Budson AE, Solomon PR

Pract Neurol. 2012 Apr;12(2):88-96

Abstract: Quatro artigos na revista Alzheimer’s and Dementia em 2011 descreveram os novos critérios para demência na doença de Alzheimer (DA) e comprometimento cognitivo leve (CCL) causado pelo processo patofisiológico da DA (CCL por DA), assim como seus embasamentos racionais. Os novos critérios também incluem os critérios de DA pré-clínica, mas estes apenas para propósito de pesquisa. Os novos critérios enfatizam que o processo patofisiológico inicia anos, e talvez décadas, antes dos sintomas clínicos, e que os biomarcadores podem detectar a deposição de B-amiloide e seus efeitos neurodegenerativos no encéfalo. Os critérios são recomendações baseada em encontros [de especialistas] e necessitarão de futura validação. Mesmo assim, os autores acreditam que eles são úteis na prática clínica no momento, fornecendo guidelines mais acurados e específicos para o diagnóstico de demência por DA e CCL por DA. Assim que novos métodos diagnósticos e tratamentos para DA se tornem disponíveis, o diagnóstico por estes critérios permitirá que pacientes com demência por DA, CCL por DA e eventualmente DA pré-clínico recebam o melhor manejo possível.

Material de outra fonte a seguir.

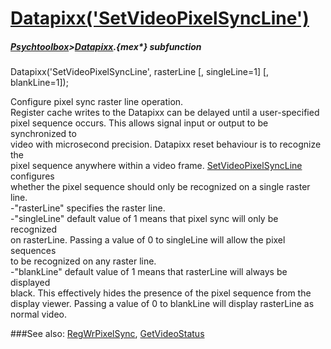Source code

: # [Datapixx('SetVideoPixelSyncLine')](Datapixx-SetVideoPixelSyncLine) 
##### [Psychtoolbox](Psychtoolbox)>[Datapixx](Datapixx).{mex*} subfunction

Datapixx('SetVideoPixelSyncLine', rasterLine [, singleLine=1] [, blankLine=1]);

Configure pixel sync raster line operation.  
Register cache writes to the Datapixx can be delayed until a user-specified  
pixel sequence occurs. This allows signal input or output to be synchronized to  
video with microsecond precision. Datapixx reset behaviour is to recognize the  
pixel sequence anywhere within a video frame. [SetVideoPixelSyncLine](SetVideoPixelSyncLine) configures  
whether the pixel sequence should only be recognized on a single raster line.  
-"rasterLine" specifies the raster line.  
-"singleLine" default value of 1 means that pixel sync will only be recognized  
on rasterLine. Passing a value of 0 to singleLine will allow the pixel sequences  
to be recognized on any raster line.  
-"blankLine" default value of 1 means that rasterLine will always be displayed  
black. This effectively hides the presence of the pixel sequence from the  
display viewer. Passing a value of 0 to blankLine will display rasterLine as  
normal video.  
  


###See also:
[RegWrPixelSync](Datapixx-RegWrPixelSync), [GetVideoStatus](Datapixx-GetVideoStatus)
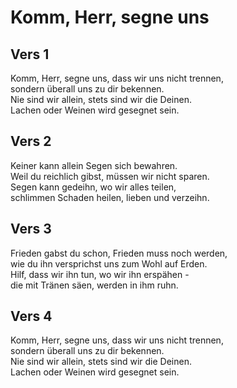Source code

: # Komm, Herr, segne uns

## Vers 1
Komm, Herr, segne uns, dass wir uns nicht trennen,<br>
sondern überall uns zu dir bekennen.<br>
Nie sind wir allein, stets sind wir die Deinen.<br>
Lachen oder Weinen wird gesegnet sein.<br>

## Vers 2
Keiner kann allein Segen sich bewahren.<br>
Weil du reichlich gibst, müssen wir nicht sparen.<br>
Segen kann gedeihn, wo wir alles teilen,<br>
schlimmen Schaden heilen, lieben und verzeihn.<br>

## Vers 3
Frieden gabst du schon, Frieden muss noch werden,<br>
wie du ihn versprichst uns zum Wohl auf Erden.<br>
Hilf, dass wir ihn tun, wo wir ihn erspähen -<br>
die mit Tränen säen, werden in ihm ruhn.<br>

## Vers 4
Komm, Herr, segne uns, dass wir uns nicht trennen,<br>
sondern überall uns zu dir bekennen.<br>
Nie sind wir allein, stets sind wir die Deinen.<br>
Lachen oder Weinen wird gesegnet sein.<br>
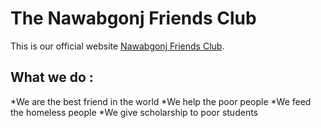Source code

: # The Nawabgonj Friends Club

This is our official website  [ Nawabgonj Friends Club](https://nawabjong-friends-club-by-shourav.netlify.app/).

## What we do :
*We are the best friend in the world
*We help the poor people
*We feed the homeless people
*We give scholarship to poor students
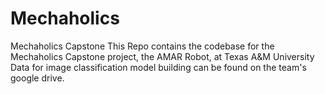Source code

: # Mechaholics
Mechaholics Capstone
This Repo contains the codebase for the Mechaholics Capstone project, the AMAR Robot, at Texas A&M University
Data for image classification model building can be found on the team's google drive.

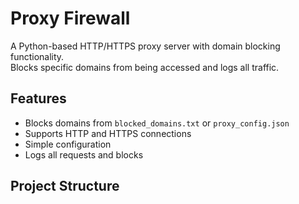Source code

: # Proxy Firewall

A Python-based HTTP/HTTPS proxy server with domain blocking functionality.  
Blocks specific domains from being accessed and logs all traffic.

## Features
- Blocks domains from `blocked_domains.txt` or `proxy_config.json`
- Supports HTTP and HTTPS connections
- Simple configuration
- Logs all requests and blocks

## Project Structure
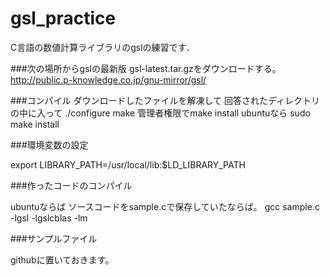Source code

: # gsl_practice
C言語の数値計算ライブラリのgslの練習です．

###次の場所からgslの最新版
gsl-latest.tar.gzをダウンロードする。
http://public.p-knowledge.co.jp/gnu-mirror/gsl/

###コンパイル
ダウンロードしたファイルを解凍して
回答されたディレクトリの中に入って
./configure
make
管理者権限でmake install
ubuntuなら
sudo make install

###環境変数の設定

export LIBRARY_PATH=/usr/local/lib:$LD_LIBRARY_PATH

###作ったコードのコンパイル

ubuntuならば
ソースコードをsample.cで保存していたならば。
gcc sample.c -lgsl -lgslcblas -lm

###サンプルファイル

githubに置いておきます。
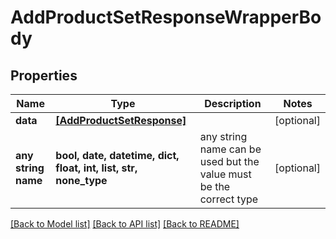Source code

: # AddProductSetResponseWrapperBody


## Properties
Name | Type | Description | Notes
------------ | ------------- | ------------- | -------------
**data** | [**[AddProductSetResponse]**](AddProductSetResponse.md) |  | [optional] 
**any string name** | **bool, date, datetime, dict, float, int, list, str, none_type** | any string name can be used but the value must be the correct type | [optional]

[[Back to Model list]](../README.md#documentation-for-models) [[Back to API list]](../README.md#documentation-for-api-endpoints) [[Back to README]](../README.md)


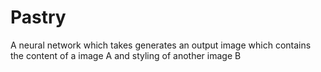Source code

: # Pastry
A neural network which takes generates an output image which contains the content of a image A and styling of another image B
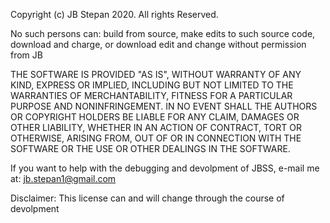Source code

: Copyright (c) JB Stepan 2020. All rights Reserved.

No such persons can: build from source, make edits to such source code, download and charge, or download edit and change without permission from JB

THE SOFTWARE IS PROVIDED "AS IS", WITHOUT WARRANTY OF ANY KIND, EXPRESS OR IMPLIED, INCLUDING BUT NOT LIMITED TO THE WARRANTIES OF MERCHANTABILITY, FITNESS FOR A PARTICULAR PURPOSE AND NONINFRINGEMENT. IN NO EVENT SHALL THE AUTHORS OR COPYRIGHT HOLDERS BE LIABLE FOR ANY CLAIM, DAMAGES OR OTHER LIABILITY, WHETHER IN AN ACTION OF CONTRACT, TORT OR OTHERWISE, ARISING FROM, OUT OF OR IN CONNECTION WITH THE SOFTWARE OR THE USE OR OTHER DEALINGS IN THE SOFTWARE.

If you want to help with the debugging and devolpment of JBSS, e-mail me at: jb.stepan1@gmail.com

Disclaimer: This license can and will change through the course of devolpment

Comentário: Os critérios novos para DA e CCL já foram bem explorados aqui em artigos prévios, porém é sempre bom voltar a apertar a mesma tecla, já que se trata de uma tecla essencial. Este artigo de revisão tenta sistematizar de maneira bem didática (a revista Practical Neurology é conhecida por essa característica) como classificar os pacientes com queixa de perda de memória, de acordo com os novos critérios para DA. Reforça a necessidade de reconhecermos de modo precoce o CCL e tentarmos estabelecer se o CCL é por DA ou outra etiologia (demência vascular, demência frontotemporal etc). Além disso, mostra os biomarcadores de DA (imagem, LCR e PET) como adjuvantes para aumento da especificidade do diagnóstico da doença, mas comenta que só devem ser usados se houver dúvida no diagnóstico de DA (com exceção da imagem – TC ou RM – que deve ser feita em todos os casos de demência).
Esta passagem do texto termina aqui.